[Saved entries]
───

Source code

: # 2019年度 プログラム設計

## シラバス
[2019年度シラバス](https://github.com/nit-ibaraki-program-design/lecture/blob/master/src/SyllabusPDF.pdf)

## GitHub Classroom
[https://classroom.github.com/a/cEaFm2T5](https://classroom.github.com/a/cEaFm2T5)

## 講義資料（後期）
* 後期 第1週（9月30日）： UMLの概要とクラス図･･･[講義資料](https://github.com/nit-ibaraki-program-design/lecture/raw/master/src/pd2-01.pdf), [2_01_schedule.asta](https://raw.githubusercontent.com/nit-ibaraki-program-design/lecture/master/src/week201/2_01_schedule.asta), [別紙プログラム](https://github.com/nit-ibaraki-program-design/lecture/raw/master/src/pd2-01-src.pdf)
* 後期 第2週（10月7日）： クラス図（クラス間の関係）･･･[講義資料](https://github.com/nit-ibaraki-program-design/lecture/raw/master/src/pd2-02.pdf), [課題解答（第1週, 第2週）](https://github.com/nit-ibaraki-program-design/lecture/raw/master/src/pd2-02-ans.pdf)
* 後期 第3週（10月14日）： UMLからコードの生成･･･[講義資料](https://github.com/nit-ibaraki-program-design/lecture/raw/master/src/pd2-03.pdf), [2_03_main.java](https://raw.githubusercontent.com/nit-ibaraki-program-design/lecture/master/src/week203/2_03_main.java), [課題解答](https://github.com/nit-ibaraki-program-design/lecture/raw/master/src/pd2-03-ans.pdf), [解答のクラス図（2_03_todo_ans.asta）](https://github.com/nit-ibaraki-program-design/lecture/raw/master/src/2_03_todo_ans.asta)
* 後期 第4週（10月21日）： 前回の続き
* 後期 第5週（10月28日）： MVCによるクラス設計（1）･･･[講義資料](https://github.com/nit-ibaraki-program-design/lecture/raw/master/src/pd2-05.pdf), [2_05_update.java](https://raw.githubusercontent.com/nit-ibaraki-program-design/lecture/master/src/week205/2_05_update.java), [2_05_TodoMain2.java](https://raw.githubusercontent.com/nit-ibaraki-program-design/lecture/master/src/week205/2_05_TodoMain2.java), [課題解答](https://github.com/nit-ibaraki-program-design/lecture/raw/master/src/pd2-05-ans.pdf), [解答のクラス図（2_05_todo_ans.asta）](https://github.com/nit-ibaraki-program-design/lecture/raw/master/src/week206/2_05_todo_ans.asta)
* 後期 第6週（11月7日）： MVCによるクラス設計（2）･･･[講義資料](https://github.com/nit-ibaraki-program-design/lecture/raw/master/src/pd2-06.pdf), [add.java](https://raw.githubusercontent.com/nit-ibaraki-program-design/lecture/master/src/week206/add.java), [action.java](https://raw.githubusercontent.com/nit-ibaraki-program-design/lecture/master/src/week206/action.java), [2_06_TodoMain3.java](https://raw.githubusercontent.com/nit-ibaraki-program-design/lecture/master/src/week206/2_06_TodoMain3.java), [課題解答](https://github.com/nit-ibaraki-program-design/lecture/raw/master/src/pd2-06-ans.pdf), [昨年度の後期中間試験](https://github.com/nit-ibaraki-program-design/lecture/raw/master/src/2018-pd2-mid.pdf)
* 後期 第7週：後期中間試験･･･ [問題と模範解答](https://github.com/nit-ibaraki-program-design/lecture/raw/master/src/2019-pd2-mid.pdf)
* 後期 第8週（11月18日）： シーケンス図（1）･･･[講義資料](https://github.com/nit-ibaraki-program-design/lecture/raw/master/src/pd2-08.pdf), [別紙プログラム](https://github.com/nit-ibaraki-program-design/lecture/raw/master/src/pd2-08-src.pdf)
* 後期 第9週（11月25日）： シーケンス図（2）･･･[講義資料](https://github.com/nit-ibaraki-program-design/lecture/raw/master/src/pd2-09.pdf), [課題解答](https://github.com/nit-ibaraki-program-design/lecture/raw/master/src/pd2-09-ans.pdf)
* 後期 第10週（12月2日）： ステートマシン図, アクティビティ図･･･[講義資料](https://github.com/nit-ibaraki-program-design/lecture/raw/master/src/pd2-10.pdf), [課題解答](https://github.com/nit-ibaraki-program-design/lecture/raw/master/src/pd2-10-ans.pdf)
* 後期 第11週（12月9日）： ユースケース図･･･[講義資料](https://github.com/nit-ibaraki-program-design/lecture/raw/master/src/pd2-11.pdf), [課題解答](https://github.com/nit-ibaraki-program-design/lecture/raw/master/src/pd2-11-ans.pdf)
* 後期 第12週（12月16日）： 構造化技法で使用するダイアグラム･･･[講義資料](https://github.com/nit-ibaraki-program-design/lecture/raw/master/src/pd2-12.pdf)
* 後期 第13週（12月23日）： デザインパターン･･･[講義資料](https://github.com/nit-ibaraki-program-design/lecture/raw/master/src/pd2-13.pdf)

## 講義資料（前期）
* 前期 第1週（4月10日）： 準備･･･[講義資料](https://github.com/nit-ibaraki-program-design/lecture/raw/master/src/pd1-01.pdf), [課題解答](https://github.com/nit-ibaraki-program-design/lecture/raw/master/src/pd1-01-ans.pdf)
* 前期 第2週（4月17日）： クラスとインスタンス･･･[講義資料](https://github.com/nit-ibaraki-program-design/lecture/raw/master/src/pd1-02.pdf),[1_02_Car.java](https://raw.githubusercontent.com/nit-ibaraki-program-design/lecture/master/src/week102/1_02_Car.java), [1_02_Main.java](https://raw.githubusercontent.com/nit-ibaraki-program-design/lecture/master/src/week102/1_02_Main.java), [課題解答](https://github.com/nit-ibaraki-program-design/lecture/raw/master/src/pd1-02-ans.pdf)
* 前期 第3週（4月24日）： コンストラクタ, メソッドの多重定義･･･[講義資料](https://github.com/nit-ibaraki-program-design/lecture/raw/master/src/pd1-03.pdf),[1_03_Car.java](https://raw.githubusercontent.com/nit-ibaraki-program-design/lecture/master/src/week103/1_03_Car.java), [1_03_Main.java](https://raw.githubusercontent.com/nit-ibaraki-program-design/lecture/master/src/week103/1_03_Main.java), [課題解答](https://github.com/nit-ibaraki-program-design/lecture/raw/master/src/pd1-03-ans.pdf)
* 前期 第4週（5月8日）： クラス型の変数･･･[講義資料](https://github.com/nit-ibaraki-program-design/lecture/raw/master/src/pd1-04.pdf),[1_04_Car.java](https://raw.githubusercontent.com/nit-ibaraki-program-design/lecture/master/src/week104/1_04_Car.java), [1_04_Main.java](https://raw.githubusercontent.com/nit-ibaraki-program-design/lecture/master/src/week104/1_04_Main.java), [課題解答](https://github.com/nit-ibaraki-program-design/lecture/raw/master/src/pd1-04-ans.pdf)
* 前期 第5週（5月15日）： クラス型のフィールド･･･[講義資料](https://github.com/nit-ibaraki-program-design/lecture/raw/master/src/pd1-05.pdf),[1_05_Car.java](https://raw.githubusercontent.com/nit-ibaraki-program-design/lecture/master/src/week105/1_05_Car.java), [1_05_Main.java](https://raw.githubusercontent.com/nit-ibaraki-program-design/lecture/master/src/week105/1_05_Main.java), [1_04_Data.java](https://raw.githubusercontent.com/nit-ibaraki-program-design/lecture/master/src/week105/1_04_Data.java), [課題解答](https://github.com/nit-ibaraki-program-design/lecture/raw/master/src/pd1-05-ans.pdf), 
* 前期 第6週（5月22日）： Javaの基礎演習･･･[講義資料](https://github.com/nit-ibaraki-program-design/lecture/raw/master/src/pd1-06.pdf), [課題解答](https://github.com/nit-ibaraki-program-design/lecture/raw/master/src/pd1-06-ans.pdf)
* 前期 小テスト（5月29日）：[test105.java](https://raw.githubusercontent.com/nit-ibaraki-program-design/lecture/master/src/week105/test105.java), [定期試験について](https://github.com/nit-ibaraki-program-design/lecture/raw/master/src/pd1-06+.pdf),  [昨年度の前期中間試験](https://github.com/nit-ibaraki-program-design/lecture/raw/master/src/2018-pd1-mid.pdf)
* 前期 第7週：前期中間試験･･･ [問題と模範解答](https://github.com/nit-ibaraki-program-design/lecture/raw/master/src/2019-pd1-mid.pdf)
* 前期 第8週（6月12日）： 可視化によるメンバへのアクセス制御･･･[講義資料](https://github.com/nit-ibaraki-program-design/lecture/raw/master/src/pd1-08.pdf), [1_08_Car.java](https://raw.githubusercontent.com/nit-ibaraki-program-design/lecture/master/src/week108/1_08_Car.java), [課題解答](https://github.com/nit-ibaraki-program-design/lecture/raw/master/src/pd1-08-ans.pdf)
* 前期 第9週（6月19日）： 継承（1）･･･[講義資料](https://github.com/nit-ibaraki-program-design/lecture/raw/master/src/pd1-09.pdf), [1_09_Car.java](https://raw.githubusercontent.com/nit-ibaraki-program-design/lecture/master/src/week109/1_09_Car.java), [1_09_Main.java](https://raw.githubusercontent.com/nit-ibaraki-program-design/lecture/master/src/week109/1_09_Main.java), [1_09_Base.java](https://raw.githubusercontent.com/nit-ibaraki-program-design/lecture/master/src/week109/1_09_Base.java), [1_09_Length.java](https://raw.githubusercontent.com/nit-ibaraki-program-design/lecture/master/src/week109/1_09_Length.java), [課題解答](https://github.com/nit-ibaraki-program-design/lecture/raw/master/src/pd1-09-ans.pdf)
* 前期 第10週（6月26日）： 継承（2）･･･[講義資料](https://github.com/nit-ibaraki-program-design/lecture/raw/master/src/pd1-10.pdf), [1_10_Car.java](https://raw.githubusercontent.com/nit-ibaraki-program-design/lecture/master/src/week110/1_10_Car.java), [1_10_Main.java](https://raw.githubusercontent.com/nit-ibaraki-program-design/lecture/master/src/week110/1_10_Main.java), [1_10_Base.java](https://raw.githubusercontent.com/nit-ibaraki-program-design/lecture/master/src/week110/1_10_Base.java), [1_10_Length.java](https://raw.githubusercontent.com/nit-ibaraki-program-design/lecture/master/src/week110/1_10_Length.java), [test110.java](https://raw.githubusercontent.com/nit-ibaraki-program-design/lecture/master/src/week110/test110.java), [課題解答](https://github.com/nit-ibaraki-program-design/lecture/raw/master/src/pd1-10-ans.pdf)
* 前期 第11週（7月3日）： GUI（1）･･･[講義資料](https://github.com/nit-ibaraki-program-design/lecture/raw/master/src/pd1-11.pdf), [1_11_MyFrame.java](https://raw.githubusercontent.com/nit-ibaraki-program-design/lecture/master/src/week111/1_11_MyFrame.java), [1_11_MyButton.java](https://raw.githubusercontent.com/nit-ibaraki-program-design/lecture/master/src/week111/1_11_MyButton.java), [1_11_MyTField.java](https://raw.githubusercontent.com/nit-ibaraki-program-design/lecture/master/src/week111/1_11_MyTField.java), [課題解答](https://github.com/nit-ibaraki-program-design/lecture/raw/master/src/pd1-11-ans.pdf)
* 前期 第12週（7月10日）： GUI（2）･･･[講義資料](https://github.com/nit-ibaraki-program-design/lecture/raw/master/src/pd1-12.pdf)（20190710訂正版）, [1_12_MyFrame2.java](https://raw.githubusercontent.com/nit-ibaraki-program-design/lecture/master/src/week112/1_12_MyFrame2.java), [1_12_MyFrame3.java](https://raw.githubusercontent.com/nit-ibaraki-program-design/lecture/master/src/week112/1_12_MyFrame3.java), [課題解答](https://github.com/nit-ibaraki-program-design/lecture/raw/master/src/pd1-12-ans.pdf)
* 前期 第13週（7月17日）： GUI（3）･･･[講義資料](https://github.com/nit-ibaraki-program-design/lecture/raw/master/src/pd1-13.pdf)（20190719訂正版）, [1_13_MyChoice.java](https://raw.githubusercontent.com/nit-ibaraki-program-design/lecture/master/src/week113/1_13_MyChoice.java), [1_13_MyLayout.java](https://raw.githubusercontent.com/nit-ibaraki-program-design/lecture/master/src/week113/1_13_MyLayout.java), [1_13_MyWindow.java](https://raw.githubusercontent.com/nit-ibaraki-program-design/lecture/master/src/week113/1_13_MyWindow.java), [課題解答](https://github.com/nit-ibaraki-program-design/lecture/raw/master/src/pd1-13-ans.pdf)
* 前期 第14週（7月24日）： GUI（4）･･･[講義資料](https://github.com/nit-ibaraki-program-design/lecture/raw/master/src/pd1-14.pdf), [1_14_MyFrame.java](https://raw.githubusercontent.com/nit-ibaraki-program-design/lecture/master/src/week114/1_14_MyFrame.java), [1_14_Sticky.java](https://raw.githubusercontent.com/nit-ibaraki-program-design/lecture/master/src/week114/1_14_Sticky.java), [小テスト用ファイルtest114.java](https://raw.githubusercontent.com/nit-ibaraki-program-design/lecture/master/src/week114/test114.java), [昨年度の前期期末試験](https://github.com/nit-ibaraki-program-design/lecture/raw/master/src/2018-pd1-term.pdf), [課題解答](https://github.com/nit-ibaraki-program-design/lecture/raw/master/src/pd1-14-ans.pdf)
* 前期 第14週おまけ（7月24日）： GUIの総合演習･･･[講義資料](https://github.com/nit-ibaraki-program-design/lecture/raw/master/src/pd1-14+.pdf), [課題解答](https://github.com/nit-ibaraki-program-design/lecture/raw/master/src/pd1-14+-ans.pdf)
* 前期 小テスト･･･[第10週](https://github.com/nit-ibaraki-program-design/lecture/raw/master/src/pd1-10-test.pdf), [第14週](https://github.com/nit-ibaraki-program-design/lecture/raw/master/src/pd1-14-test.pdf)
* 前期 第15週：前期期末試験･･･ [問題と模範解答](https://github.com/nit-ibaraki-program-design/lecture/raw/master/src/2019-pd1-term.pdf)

───

- _HOW TO COMPLETE THIS TASK_: Only a number is wanted here: the count of lines in the data that include the word "シーケンス図".

- _REPLY TO THE TASK_: 2